TO DO => Where does the word "decryption" occur in the entries below? Copy every line that has it.
++++ INPUT ++++
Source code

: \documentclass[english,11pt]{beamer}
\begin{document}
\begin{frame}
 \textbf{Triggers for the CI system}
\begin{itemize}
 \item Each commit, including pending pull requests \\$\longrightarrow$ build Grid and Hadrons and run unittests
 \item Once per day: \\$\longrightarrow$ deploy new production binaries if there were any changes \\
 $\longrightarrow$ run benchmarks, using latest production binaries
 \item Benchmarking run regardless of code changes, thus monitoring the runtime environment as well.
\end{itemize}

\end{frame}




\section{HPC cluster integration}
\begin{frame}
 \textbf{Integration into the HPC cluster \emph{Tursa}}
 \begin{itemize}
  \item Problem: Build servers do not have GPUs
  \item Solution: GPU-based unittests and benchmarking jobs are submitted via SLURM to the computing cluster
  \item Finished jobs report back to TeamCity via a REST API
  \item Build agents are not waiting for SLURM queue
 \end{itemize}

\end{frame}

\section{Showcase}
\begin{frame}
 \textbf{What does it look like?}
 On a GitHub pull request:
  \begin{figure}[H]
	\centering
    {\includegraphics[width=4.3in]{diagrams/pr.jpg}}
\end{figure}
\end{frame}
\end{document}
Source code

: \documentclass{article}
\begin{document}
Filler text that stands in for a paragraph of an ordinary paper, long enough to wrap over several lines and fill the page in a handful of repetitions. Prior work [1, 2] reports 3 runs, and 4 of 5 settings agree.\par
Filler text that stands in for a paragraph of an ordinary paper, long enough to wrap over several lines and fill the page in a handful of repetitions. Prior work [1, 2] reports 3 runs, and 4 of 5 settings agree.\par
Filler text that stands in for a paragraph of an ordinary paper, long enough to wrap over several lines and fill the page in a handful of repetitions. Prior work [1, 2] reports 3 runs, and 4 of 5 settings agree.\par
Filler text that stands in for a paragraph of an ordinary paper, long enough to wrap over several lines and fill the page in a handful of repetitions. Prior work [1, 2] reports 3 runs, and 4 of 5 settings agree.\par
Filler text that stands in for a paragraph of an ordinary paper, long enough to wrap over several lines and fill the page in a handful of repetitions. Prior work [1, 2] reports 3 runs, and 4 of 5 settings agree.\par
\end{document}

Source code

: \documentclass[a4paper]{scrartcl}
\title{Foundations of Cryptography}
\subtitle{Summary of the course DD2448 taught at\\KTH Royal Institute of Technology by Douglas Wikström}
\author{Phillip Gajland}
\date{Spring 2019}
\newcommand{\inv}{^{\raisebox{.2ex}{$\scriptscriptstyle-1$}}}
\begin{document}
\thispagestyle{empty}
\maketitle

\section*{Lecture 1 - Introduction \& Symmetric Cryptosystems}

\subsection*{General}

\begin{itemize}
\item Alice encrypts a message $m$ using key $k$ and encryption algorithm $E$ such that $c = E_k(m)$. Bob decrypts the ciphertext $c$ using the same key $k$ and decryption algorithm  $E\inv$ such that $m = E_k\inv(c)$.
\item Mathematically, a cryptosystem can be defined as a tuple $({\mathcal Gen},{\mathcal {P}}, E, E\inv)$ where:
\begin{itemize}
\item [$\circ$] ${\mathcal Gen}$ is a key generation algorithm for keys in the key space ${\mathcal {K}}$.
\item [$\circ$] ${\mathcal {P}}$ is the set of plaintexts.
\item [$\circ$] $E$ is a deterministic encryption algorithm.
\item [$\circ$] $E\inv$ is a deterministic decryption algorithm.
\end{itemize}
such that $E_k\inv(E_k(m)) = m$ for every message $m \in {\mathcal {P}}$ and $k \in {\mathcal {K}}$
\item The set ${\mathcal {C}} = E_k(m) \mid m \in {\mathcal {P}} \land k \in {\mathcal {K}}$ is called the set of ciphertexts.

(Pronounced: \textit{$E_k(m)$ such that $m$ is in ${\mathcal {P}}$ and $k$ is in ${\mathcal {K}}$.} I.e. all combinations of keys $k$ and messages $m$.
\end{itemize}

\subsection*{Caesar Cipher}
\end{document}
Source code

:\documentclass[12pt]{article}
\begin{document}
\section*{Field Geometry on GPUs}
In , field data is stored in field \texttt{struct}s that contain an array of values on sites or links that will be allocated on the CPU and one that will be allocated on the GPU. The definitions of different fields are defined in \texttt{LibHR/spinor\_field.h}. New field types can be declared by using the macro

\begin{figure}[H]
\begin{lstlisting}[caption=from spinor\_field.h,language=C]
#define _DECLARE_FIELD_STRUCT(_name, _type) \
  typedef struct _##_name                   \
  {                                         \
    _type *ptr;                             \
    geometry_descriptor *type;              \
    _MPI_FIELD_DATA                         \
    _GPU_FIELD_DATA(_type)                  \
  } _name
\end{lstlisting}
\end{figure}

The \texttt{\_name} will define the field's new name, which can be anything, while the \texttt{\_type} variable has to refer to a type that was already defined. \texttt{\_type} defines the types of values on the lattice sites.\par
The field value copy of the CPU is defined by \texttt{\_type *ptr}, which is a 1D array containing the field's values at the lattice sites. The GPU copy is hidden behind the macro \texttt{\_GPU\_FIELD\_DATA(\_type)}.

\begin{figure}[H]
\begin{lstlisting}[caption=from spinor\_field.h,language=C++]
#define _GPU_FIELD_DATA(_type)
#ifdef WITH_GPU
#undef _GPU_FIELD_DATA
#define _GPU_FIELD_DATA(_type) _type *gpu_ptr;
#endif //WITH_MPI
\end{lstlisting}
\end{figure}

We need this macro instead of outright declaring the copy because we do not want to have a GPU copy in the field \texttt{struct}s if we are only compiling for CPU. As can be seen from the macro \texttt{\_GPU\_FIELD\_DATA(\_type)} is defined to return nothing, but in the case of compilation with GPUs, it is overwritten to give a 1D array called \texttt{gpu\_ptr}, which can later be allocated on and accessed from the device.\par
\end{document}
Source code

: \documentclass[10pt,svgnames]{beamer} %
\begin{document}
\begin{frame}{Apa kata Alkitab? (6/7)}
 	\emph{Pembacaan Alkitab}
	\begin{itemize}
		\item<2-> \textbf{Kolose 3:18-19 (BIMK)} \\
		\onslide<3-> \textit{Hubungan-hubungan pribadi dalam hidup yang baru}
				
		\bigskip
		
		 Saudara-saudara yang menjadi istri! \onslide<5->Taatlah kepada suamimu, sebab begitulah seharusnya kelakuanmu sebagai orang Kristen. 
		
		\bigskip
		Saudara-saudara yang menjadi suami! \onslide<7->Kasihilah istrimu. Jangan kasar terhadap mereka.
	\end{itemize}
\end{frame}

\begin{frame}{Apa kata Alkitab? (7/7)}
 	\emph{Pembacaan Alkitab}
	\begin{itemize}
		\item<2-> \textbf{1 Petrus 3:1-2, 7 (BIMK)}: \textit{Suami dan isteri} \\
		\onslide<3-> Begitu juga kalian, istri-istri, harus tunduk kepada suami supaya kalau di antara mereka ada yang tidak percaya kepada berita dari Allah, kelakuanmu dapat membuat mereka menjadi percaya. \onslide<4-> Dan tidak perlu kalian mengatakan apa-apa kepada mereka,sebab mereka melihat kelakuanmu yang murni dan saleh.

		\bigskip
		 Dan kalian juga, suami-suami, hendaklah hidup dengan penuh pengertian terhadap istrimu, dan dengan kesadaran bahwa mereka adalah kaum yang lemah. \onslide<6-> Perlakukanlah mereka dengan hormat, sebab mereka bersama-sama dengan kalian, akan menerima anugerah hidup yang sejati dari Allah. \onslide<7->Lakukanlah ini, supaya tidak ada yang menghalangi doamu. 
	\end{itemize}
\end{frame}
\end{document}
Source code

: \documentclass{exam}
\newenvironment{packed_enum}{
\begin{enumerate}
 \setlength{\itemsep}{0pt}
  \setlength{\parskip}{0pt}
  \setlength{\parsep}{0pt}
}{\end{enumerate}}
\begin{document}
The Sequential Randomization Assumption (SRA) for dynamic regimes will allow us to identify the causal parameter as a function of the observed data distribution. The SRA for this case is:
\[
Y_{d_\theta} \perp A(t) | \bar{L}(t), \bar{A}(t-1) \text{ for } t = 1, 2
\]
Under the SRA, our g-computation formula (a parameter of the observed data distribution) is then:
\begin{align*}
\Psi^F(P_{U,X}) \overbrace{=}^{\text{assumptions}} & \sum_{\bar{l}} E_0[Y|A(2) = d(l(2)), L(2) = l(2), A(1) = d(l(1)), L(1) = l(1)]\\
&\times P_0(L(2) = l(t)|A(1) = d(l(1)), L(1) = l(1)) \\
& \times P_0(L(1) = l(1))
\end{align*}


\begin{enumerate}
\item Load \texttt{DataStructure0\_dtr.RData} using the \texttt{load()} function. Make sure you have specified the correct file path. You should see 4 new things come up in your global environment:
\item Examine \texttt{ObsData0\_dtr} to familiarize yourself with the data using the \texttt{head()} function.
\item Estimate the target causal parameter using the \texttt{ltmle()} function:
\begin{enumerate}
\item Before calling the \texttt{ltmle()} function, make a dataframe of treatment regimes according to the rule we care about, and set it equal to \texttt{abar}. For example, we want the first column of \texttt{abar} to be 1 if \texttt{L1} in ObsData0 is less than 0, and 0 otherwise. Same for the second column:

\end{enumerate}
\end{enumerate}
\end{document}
++++
ANSWER TO THE PROBLEM =>
\item Alice encrypts a message $m$ using key $k$ and encryption algorithm $E$ such that $c = E_k(m)$. Bob decrypts the ciphertext $c$ using the same key $k$ and decryption algorithm  $E\inv$ such that $m = E_k\inv(c)$.
\item [$\circ$] $E\inv$ is a deterministic decryption algorithm.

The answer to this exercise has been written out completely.